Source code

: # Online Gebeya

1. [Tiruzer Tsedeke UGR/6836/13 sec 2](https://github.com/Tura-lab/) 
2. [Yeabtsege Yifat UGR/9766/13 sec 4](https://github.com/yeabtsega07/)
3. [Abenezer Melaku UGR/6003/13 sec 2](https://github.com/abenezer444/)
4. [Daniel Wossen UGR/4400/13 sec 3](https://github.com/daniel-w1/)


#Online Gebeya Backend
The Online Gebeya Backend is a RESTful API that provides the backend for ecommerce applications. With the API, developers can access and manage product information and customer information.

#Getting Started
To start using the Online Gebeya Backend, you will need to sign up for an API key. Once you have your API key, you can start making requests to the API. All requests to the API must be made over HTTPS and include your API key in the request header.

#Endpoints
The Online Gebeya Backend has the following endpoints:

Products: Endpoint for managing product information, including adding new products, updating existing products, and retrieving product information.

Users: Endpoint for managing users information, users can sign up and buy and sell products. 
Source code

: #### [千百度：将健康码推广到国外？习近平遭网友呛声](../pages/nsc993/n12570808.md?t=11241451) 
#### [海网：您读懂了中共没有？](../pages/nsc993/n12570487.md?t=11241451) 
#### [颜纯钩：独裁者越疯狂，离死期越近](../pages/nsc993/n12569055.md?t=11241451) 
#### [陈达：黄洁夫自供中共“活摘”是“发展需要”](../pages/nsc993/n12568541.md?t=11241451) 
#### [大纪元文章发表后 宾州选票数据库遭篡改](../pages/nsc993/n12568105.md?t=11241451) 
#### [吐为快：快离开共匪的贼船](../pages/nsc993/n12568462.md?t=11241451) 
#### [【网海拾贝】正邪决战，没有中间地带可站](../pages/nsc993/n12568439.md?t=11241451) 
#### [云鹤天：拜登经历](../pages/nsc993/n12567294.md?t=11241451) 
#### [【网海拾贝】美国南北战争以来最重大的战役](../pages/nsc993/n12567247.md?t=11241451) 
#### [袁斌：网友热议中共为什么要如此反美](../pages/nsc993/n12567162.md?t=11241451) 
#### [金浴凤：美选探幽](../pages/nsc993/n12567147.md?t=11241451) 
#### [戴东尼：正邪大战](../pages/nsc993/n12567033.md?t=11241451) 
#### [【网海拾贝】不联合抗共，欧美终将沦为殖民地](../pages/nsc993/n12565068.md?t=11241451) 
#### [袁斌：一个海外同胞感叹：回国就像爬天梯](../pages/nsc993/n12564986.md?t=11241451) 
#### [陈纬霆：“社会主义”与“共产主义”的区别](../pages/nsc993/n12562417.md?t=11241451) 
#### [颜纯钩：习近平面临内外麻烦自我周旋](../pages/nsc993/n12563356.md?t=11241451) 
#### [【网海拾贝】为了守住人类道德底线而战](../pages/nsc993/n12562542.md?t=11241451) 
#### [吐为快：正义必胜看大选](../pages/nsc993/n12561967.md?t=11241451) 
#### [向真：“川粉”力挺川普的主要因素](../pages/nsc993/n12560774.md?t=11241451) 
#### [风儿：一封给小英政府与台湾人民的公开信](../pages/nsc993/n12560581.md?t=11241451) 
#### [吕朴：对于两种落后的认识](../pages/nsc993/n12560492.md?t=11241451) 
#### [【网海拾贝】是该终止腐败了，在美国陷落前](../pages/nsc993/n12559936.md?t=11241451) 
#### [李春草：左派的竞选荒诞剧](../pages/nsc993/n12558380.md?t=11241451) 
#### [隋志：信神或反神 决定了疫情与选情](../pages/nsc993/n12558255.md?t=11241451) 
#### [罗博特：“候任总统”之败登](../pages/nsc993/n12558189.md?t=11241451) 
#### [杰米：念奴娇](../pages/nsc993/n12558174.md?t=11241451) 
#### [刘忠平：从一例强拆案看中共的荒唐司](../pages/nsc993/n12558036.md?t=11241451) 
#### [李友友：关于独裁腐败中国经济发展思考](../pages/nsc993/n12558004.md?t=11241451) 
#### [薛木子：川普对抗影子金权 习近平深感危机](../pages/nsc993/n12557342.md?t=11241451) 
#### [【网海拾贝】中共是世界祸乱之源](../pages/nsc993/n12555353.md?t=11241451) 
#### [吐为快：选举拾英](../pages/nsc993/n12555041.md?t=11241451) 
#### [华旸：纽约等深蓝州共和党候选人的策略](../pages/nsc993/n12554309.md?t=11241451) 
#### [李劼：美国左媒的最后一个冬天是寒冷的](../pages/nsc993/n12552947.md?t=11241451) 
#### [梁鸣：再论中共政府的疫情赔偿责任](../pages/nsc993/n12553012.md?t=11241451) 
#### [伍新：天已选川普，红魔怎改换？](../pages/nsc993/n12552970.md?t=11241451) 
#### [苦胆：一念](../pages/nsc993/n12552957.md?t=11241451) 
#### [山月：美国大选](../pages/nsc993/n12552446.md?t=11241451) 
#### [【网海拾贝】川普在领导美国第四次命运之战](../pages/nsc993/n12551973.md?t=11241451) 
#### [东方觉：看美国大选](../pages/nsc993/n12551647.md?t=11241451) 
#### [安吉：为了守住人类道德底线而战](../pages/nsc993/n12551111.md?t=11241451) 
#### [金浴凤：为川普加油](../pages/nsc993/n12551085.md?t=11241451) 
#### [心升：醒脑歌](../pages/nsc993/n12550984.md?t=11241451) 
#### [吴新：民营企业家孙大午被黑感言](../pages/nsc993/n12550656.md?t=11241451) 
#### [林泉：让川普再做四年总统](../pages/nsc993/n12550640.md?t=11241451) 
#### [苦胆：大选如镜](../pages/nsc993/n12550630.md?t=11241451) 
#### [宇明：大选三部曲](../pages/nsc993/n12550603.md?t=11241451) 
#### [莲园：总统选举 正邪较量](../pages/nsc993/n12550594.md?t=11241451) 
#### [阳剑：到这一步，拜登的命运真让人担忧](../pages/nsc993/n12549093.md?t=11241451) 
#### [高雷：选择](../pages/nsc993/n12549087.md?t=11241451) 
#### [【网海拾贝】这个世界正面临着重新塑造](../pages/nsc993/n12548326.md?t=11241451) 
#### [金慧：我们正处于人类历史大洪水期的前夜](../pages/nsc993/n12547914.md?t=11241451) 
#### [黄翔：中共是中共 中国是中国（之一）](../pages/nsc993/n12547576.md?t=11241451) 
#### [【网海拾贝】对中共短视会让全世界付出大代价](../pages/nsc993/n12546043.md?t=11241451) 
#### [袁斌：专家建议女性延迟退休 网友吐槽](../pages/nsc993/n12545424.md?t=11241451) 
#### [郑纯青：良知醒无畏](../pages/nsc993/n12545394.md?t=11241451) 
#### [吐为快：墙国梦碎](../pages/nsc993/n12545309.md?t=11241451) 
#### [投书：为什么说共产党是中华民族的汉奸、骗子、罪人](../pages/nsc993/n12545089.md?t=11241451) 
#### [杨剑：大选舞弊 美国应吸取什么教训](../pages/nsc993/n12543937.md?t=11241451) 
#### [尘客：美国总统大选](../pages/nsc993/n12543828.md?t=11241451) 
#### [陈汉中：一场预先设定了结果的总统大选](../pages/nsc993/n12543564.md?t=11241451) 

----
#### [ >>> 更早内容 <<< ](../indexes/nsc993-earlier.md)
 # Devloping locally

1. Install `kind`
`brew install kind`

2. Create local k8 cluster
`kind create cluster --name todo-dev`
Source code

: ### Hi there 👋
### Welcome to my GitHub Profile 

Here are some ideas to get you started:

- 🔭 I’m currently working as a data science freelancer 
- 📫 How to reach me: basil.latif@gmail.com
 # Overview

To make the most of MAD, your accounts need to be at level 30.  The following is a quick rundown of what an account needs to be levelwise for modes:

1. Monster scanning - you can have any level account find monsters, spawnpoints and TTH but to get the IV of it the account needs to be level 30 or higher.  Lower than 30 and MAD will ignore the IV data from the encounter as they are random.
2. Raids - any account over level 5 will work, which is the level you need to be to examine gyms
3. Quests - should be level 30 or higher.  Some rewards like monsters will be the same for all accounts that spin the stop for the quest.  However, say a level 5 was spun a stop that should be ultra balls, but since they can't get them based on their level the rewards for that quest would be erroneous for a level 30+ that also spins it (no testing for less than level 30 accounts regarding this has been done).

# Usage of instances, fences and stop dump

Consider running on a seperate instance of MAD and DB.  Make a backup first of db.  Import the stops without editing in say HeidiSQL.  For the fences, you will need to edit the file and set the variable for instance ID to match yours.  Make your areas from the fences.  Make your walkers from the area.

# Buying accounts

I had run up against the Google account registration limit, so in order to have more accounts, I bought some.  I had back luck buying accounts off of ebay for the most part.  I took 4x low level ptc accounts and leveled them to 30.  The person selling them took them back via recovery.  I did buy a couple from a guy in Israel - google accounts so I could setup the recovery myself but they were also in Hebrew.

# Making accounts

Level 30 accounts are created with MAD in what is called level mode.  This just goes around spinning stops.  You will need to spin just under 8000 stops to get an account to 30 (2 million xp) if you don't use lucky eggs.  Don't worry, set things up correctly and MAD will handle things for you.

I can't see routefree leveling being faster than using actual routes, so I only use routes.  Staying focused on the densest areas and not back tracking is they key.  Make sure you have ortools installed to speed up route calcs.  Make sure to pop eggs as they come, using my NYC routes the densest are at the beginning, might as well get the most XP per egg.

→ **Task brief**: Please give the count of lines above with "Backend", nothing else.

→ **Your solution**: 4